Quote:
Well I tried this on the code below, and changed printf("%s", buf) to printf("%.80s", buf), and guess what? It still looks exactly the same, so that means that printf IS AWARE of multibyte strings somehow, because 80 unicode characters are printed, instead of 80 bytes.
You read in a maximum of 80 bytes with your fgets call. Therefore, printf("%s", buf) and printf("%.80s", buf) are equivalent, printing a maximum of 80 bytes. This may be less than 80 characters as a multi-byte character may be more than one byte.
I believe that the numbers provided to fgets, printf, etc refer to a byte count while the numbers passed to fgetws, wprintf, etc refer to a character count (each wide character is a fixed number of bytes).

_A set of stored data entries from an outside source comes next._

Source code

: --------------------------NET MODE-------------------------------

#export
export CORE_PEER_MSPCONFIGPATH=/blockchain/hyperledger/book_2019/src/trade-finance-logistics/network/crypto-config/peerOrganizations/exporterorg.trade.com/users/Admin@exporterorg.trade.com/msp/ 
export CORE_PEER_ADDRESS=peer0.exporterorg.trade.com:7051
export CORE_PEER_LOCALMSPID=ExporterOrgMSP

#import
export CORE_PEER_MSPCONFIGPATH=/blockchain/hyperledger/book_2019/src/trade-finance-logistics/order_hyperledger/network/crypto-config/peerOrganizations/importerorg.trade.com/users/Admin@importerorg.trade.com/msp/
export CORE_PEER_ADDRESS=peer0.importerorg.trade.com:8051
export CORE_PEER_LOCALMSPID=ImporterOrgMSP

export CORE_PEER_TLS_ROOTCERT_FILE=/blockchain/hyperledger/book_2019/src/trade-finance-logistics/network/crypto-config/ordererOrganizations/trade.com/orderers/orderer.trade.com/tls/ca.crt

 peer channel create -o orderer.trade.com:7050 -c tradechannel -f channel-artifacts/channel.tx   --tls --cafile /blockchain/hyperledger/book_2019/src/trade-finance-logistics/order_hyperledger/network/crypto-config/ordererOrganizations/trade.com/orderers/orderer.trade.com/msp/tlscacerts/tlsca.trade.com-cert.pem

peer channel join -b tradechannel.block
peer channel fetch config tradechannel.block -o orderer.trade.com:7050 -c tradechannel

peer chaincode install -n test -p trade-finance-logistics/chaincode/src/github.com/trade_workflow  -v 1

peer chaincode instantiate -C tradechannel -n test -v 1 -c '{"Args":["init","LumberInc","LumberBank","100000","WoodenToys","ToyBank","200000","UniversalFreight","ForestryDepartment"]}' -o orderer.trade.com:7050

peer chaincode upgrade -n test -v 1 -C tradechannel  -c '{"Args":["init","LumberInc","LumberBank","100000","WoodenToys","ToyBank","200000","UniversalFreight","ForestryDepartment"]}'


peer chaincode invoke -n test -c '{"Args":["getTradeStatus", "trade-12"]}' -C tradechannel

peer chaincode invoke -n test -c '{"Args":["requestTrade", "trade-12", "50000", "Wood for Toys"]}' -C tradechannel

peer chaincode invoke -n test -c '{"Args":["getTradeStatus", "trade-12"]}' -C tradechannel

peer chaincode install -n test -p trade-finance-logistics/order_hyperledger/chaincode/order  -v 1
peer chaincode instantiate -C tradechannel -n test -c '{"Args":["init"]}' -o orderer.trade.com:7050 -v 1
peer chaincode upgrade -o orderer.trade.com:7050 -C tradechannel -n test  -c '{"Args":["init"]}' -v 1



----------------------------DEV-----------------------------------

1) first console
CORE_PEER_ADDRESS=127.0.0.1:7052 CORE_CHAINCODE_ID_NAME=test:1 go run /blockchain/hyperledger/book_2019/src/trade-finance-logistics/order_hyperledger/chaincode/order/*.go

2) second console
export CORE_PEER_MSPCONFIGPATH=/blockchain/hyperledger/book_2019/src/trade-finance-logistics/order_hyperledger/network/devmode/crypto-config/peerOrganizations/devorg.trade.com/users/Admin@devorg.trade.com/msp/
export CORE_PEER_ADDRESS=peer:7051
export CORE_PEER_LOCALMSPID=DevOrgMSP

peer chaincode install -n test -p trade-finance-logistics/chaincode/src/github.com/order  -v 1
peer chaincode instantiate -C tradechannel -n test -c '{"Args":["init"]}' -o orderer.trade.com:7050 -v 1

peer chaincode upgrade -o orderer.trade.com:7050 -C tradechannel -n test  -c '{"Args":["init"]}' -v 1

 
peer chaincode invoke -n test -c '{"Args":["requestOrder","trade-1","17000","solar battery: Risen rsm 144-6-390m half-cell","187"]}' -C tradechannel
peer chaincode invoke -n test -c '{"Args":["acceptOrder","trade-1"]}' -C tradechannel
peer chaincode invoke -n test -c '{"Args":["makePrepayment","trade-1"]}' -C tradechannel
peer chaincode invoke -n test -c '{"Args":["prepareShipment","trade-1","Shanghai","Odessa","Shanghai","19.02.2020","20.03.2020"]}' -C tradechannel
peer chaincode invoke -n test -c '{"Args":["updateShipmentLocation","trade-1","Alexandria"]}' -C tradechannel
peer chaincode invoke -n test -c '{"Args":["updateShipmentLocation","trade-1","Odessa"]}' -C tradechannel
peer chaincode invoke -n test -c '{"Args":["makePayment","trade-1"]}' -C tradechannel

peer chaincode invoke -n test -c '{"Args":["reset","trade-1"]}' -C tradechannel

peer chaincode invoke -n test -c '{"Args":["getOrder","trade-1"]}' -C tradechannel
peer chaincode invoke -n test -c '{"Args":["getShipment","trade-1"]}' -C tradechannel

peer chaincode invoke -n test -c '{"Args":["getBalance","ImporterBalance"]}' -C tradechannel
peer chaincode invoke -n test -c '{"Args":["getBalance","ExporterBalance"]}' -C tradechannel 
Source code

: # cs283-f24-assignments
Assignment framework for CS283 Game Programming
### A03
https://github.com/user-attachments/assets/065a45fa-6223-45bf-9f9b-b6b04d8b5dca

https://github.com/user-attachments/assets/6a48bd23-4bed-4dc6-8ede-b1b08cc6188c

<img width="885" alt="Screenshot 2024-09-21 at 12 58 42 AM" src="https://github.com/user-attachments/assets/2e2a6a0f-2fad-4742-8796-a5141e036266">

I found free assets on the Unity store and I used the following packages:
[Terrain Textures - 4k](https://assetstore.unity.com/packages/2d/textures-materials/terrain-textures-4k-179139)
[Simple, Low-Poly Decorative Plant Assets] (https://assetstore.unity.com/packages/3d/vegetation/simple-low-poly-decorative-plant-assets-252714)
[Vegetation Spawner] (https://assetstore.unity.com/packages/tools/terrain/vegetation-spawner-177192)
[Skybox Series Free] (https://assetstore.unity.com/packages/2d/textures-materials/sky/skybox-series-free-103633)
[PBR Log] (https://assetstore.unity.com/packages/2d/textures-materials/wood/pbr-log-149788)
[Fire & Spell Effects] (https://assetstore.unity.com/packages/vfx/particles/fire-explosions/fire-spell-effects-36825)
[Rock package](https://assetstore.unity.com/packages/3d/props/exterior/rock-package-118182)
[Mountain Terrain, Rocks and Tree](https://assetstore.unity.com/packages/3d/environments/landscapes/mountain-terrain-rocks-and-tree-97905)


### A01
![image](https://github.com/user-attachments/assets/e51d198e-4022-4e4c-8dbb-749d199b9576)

This is the same scheme used by the Windows API. When you think about it, it is the most practical scheme, given the variable number of bytes that can make up a multibyte character.
Quote:
And how the heck does printf know that the buf is composed of multibyte UTF-8 characters anyway?
I think that printf, fgets, etc support both single byte and multibyte character sets. The character set is specified by LC_CTYPE. Remember that ASCII characters are the same in the UTF-8 character set (and many other character sets).
Quote:
Also, I would like to store everything internally as UTF-32/UCS-4 (wchar_t is 32 bits in GLIBC) in wchar_t variables, and then convert the text to the current locale on output.
I think you would do this by reading in your file using fgets and then using the mbstowcs function to convert to a native unicode string.
Quote:
Well this kinda works, but the problem is that the output is fine even though the current locale (an ASCII locale like POSIX or C) is one that does not have most of the characters in the file. If setlocale is implemented correctly, it shouldn't go ahead and print those unicode characters when the locale is not UTF-8. If I open the same file in VIM with a POSIX locale, the file looks completely different than when using an UTF-8 locale. The output stays the same even though I remove setlocale() by the way, which leads me to my next question...
This I don't understand. The default locale should be "C". You could try setting the locale to "C" explicitly.
Quote:
And I still need to find a way to detect what kind of encoding is used on the file I'm trying to open.
Some unicode files contain a byte order mark (BOM). If not I think you need to ask the user, or use heuristics. There is probably detection code out there, Windows provides the IsTextUnicode function.
Disclaimer: These are my understandings. The documentation for this area of C is poor and often implementation specific. Take this post with a grain of salt.